Good luck with the application. Manage your expectations on the process because it sucks. I tried for plenty of jobs I more than qualified for and then got called up for an interview I'd say I have no right qualifying for.


----------



## Russ (Aug 10, 2016)

Florida173 said:


> Not only  35 series. Multi service and you'll get DIA folks in there also that are on track to working with DAT. People outside of the permissive HUMINT side are likely more exceptional to get government jobs doing it, but there's no rule. Your ASO experience is likely considered valuable, especially if you done ASOT3 our the management course I heard they developed.
> 
> Good luck with the application. Manage your expectations on the process because it sucks. I tried for plenty of jobs I more than qualified for and then got called up for an interview I'd say I have no right qualifying for.



I'm definitely doing some expectation management and keeping my hopes of hearing anything very low.


----------



## Brill (Aug 10, 2016)

Russ said:


> I did. I applied yesterday.



I'm sure you'll get a had serious look. To echo @Florida173 , recruiters are looking for FUTURE potential as well as previous work history. Be patient with the process especially this time of year as they're now hiring for FY17 needs/goals.


----------



## BloodStripe (Aug 10, 2016)

The biggest reason why most people don't get referred on USAJOBS is because of their resume. A resume submitted on USAJOBS should be substantially longer than a private sector resume and not written out in bullet points but rather in paragraphs.


----------



## Brill (Aug 10, 2016)

I applied for a DEA analyst job in Seattle and was contacted for an interview 9 months later. I also applied for other Intel jobs and got solid offers within 120 days. Granted, they both were looking for very specific knowledge, skills, and abilities but the point is the USG hiring process can vary so never give up hope.


----------



## Russ (Aug 10, 2016)

lindy said:


> I'm sure you'll get a had serious look. To echo @Florida173 , recruiters are looking for FUTURE potential as well as previous work history. Be patient with the process especially this time of year as they're now hiring for FY17 needs/goals.



I currently have a job so I don't mind waiting.


----------



## Etype (Aug 20, 2016)

Il Duce said:


> ... since then everyone is required to go through FTC...

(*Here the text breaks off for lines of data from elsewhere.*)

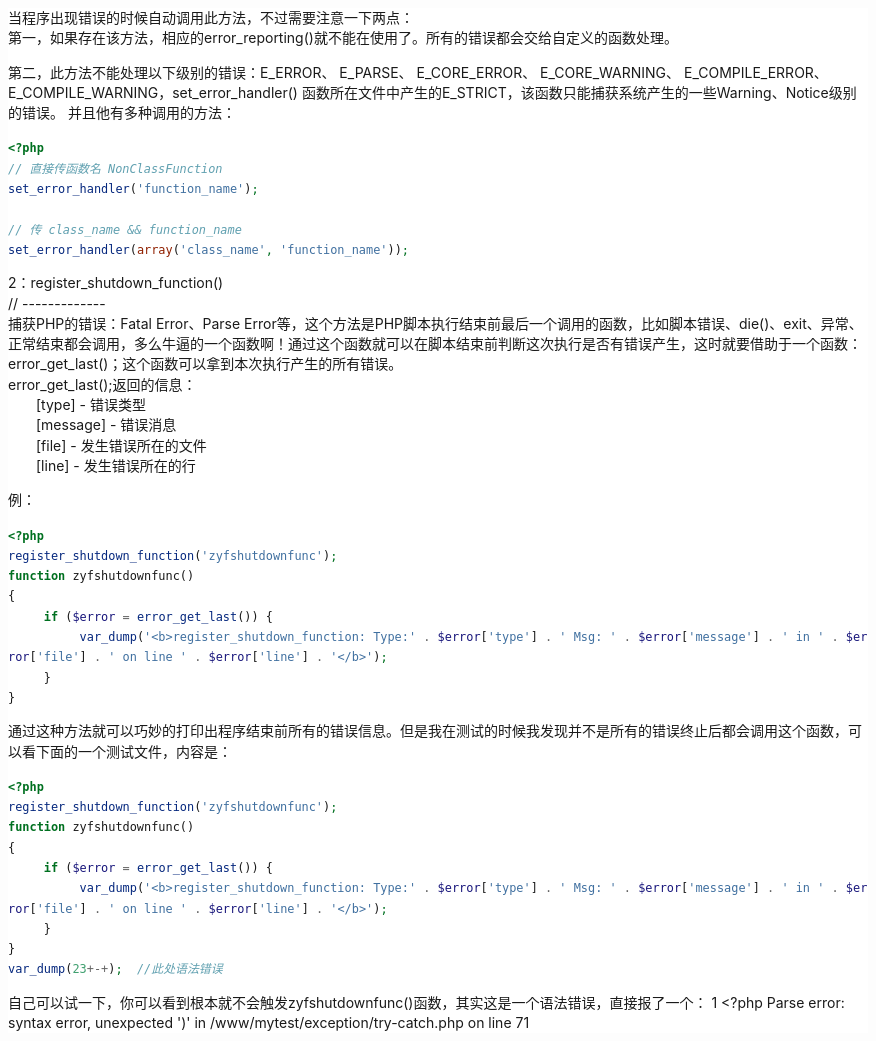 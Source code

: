 当程序出现错误的时候自动调用此方法，不过需要注意一下两点：  
第一，如果存在该方法，相应的error_reporting()就不能在使用了。所有的错误都会交给自定义的函数处理。  

第二，此方法不能处理以下级别的错误：E_ERROR、 E_PARSE、 E_CORE_ERROR、 E_CORE_WARNING、 E_COMPILE_ERROR、 E_COMPILE_WARNING，set_error_handler() 函数所在文件中产生的E_STRICT，该函数只能捕获系统产生的一些Warning、Notice级别的错误。
并且他有多种调用的方法：
```php
<?php
// 直接传函数名 NonClassFunction
set_error_handler('function_name');

// 传 class_name && function_name
set_error_handler(array('class_name', 'function_name'));
```

2：register_shutdown_function()  
// -------------  
捕获PHP的错误：Fatal Error、Parse Error等，这个方法是PHP脚本执行结束前最后一个调用的函数，比如脚本错误、die()、exit、异常、正常结束都会调用，多么牛逼的一个函数啊！通过这个函数就可以在脚本结束前判断这次执行是否有错误产生，这时就要借助于一个函数：error_get_last()；这个函数可以拿到本次执行产生的所有错误。  
error_get_last();返回的信息：    
　　[type] - 错误类型  
　　[message] - 错误消息  
　　[file] - 发生错误所在的文件  
　　[line] - 发生错误所在的行  
  
例：
```php
<?php
register_shutdown_function('zyfshutdownfunc');
function zyfshutdownfunc()
{
     if ($error = error_get_last()) {
          var_dump('<b>register_shutdown_function: Type:' . $error['type'] . ' Msg: ' . $error['message'] . ' in ' . $error['file'] . ' on line ' . $error['line'] . '</b>');
     }
}
```

通过这种方法就可以巧妙的打印出程序结束前所有的错误信息。但是我在测试的时候我发现并不是所有的错误终止后都会调用这个函数，可以看下面的一个测试文件，内容是：

```php
<?php
register_shutdown_function('zyfshutdownfunc');
function zyfshutdownfunc()
{
     if ($error = error_get_last()) {
          var_dump('<b>register_shutdown_function: Type:' . $error['type'] . ' Msg: ' . $error['message'] . ' in ' . $error['file'] . ' on line ' . $error['line'] . '</b>');
     }
}
var_dump(23+-+);  //此处语法错误
```

自己可以试一下，你可以看到根本就不会触发zyfshutdownfunc()函数，其实这是一个语法错误，直接报了一个：
1 <?php
Parse error: syntax error, unexpected ')' in /www/mytest/exception/try-catch.php on line 71
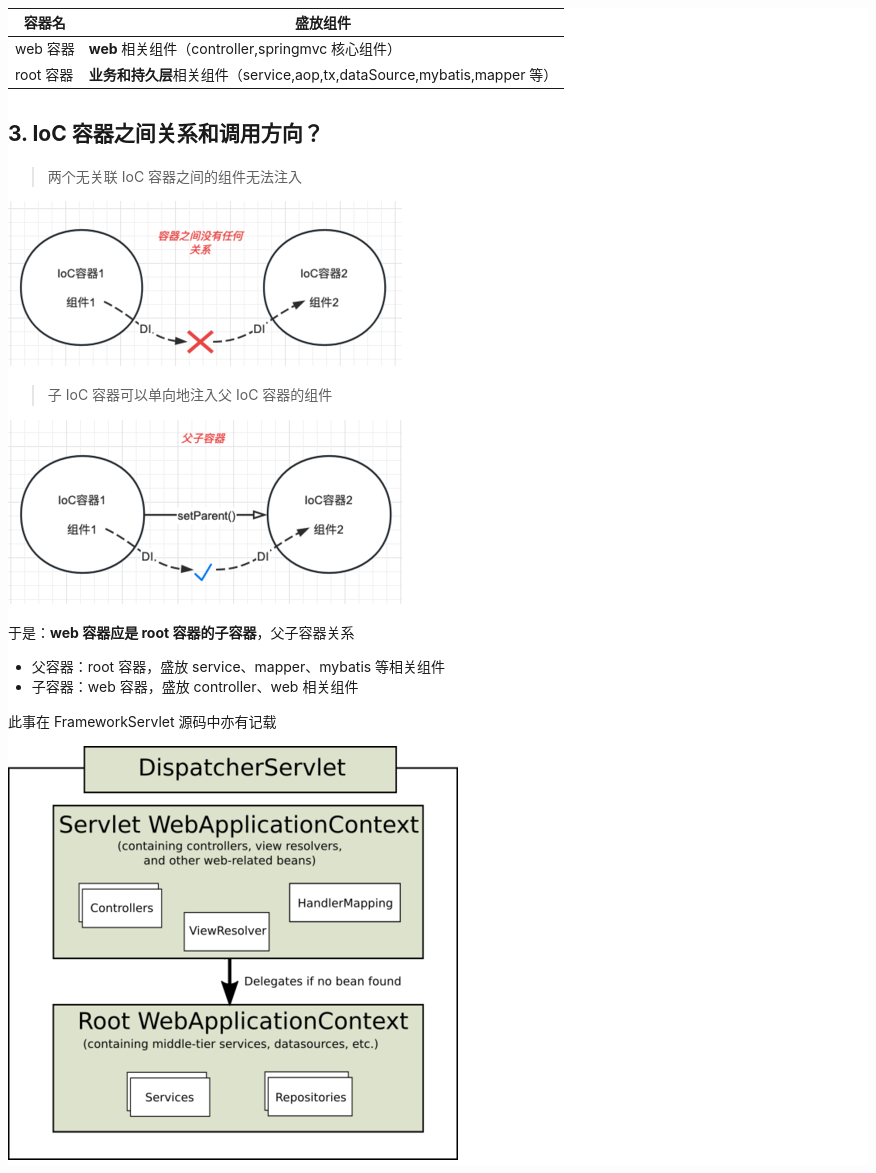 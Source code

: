 |容器名|盛放组件|
| ---------| -------------------------------------------------------|
|web 容器|**web** 相关组件（controller,springmvc 核心组件）|
|root 容器|**业务和持久层**相关组件（service,aop,tx,dataSource,mybatis,mapper 等）|

## 3. IoC 容器之间关系和调用方向？

> 两个无关联 IoC 容器之间的组件无法注入

​![image](assets/image-20241005150521-ul4sxld.png)​

> 子 IoC 容器可以单向地注入父 IoC 容器的组件

​![image](assets/image-20241005150525-bsv0nol.png)​

于是：**web 容器应是 root 容器的子容器**，父子容器关系

* 父容器：root 容器，盛放 service、mapper、mybatis 等相关组件
* 子容器：web 容器，盛放 controller、web 相关组件

此事在 FrameworkServlet 源码中亦有记载

​![image](assets/image-20241005150748-oz1trj7.png)​
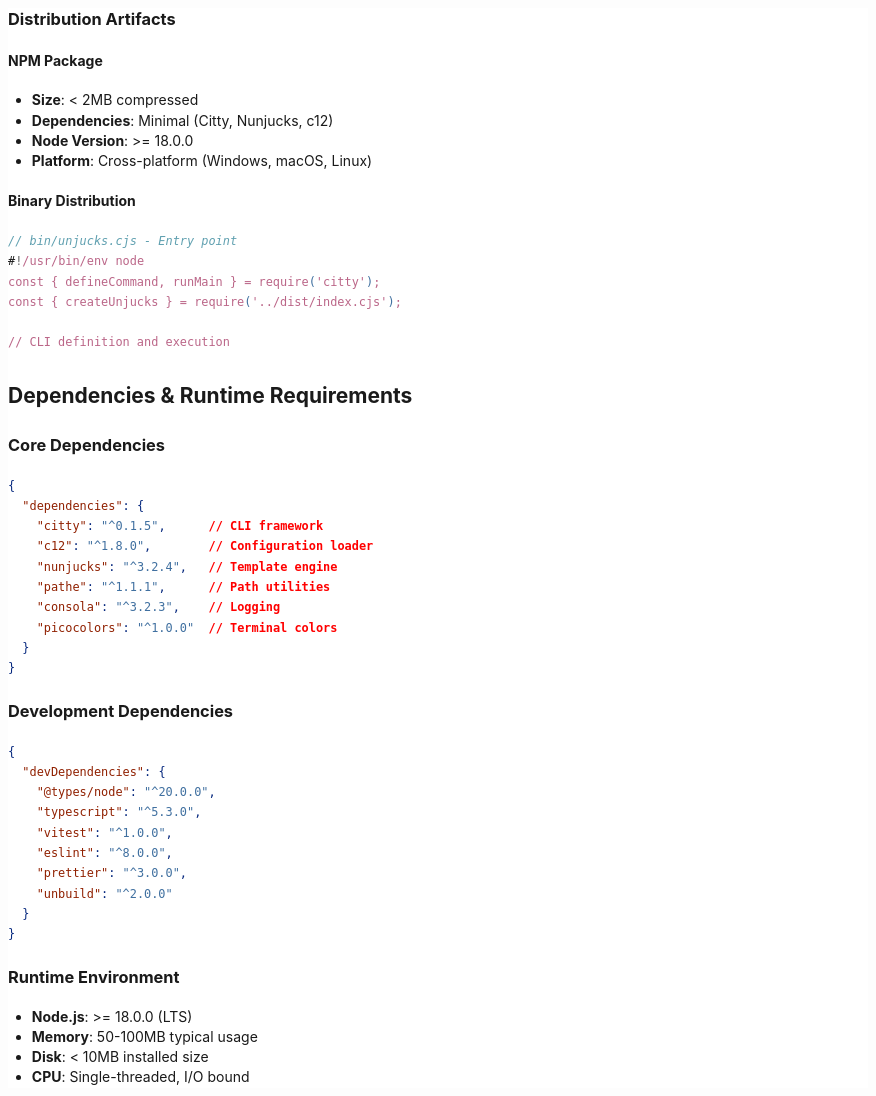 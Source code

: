 ### Distribution Artifacts

#### NPM Package
- **Size**: < 2MB compressed
- **Dependencies**: Minimal (Citty, Nunjucks, c12)
- **Node Version**: >= 18.0.0
- **Platform**: Cross-platform (Windows, macOS, Linux)

#### Binary Distribution
```javascript
// bin/unjucks.cjs - Entry point
#!/usr/bin/env node
const { defineCommand, runMain } = require('citty');
const { createUnjucks } = require('../dist/index.cjs');

// CLI definition and execution
```

## Dependencies & Runtime Requirements

### Core Dependencies
```json
{
  "dependencies": {
    "citty": "^0.1.5",      // CLI framework
    "c12": "^1.8.0",        // Configuration loader
    "nunjucks": "^3.2.4",   // Template engine
    "pathe": "^1.1.1",      // Path utilities
    "consola": "^3.2.3",    // Logging
    "picocolors": "^1.0.0"  // Terminal colors
  }
}
```

### Development Dependencies
```json
{
  "devDependencies": {
    "@types/node": "^20.0.0",
    "typescript": "^5.3.0",
    "vitest": "^1.0.0",
    "eslint": "^8.0.0",
    "prettier": "^3.0.0",
    "unbuild": "^2.0.0"
  }
}
```

### Runtime Environment
- **Node.js**: >= 18.0.0 (LTS)
- **Memory**: 50-100MB typical usage
- **Disk**: < 10MB installed size
- **CPU**: Single-threaded, I/O bound
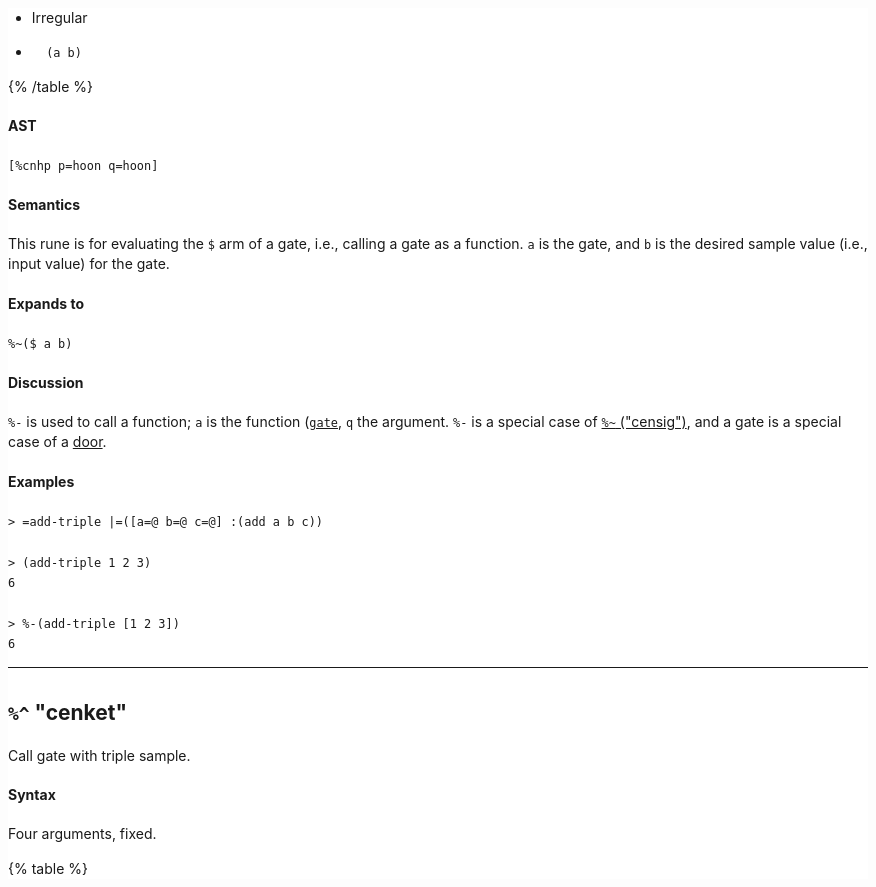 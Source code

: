
- Irregular
- ```hoon
    (a b)
  ```
{% /table %}

#### AST

```hoon
[%cnhp p=hoon q=hoon]
```

#### Semantics

This rune is for evaluating the `$` arm of a gate, i.e., calling a gate as a
function. `a` is the gate, and `b` is the desired sample value (i.e., input
value) for the gate.

#### Expands to

```hoon
%~($ a b)
```

#### Discussion

`%-` is used to call a function; `a` is the function
([`gate`](/reference/hoon/rune/bar#-bartis), `q` the argument. `%-` is a
special case of [`%~` ("censig")](#-censig), and a gate is a special case of a
[door](/reference/hoon/rune/bar#_-barcab).

#### Examples

```
> =add-triple |=([a=@ b=@ c=@] :(add a b c))

> (add-triple 1 2 3)
6

> %-(add-triple [1 2 3])
6
```

---

## `%^` "cenket"

Call gate with triple sample.

#### Syntax

Four arguments, fixed.

{% table %}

DATC or equivalent for DIA.


----------



## Il Duce (Aug 20, 2016)

I don't think that's correct, I think collectors in DH are going through FTC - DATC is reserved for uniform personnel.  However, it's been a couple years since I've been at DIA so if you have more current information go with that.


----------



## SpongeBob*24 (Aug 20, 2016)

NavyBuyer said:


> The biggest reason why most people don't get referred on USAJOBS is because of their resume. A resume submitted on USAJOBS should be substantially longer than a private sector resume and not written out in bullet points but rather in paragraphs.



Shit...thanks for that info...


I also heard you have to lie...ie in this case...you invented Intel....so dumb....:wall:


----------



## Etype (Aug 20, 2016)

---redacted---


----------



## BravoOne (Nov 1, 2016)

There is an announcement for HUMINT positions currently on the DIA site. The closing date is this Friday (11/4). They will be interviewing in the DC area during the month of December. They are doing some serious recruiting. I am here in the MDW with another agency but a lot of people (below GS-13) are talking about it. I would say that if you are able to attend you would definitely get a good look. Also there is an online career fair (NSVCF) coming up shortly... I would make it my business to get online for that and spend some time in their booth. You will then have the names of the HUMINT/CI recruiters and can submit your resume to them right then and there.


----------



## Russ (Jun 27, 2017)

Hate to dig up an old thread, but I got an offer from the DIA HUMINT Career Field Hiring Event that took place last month. Hoping there's someone out there that can give me some unclass G-2 on the career field they offered me.


----------



## Ooh-Rah (Jun 27, 2017)

Russ said:


> Hate to dig up an old thread, but I got an offer from the DIA HUMINT Career Field Hiring Event that took place last month. Hoping there's someone out there that can give me some unclass G-2 on the career field they offered me.



Hell, any old thread that is dug up by the OP to provide a positive update, is an old thread worth digging up!


----------



## Russ (Jun 27, 2017)

Ooh-Rah said:


> Hell, any old thread that is dug up by the OP to provide a positive update, is an old thread worth digging up!



It is indeed good news, but I find myself in the same situation with every job I've ever had while in the Army and that is not really knowing what I'll be doing until I get there lol. Now that I'm a civilian and have slightly more control over my career I want to get as much info as I can before I make decision. I can infer what the position is but any and all info(unclass) would be greatly appreciated. I welcome PMs from anyone if they dont want the info privy to the public.


----------



## BloodStripe (Jun 27, 2017)

SpongeBob*24 said:


> Shit...thanks for that info...
> 
> 
> I also heard you have to lie...ie in this case...you invented Intel....so dumb....:wall:



I wouldn't lie. However, if you do something regularly at work, you should answer that you are an expert.


----------



## Kraut783 (Jun 27, 2017)

PM Inbound


----------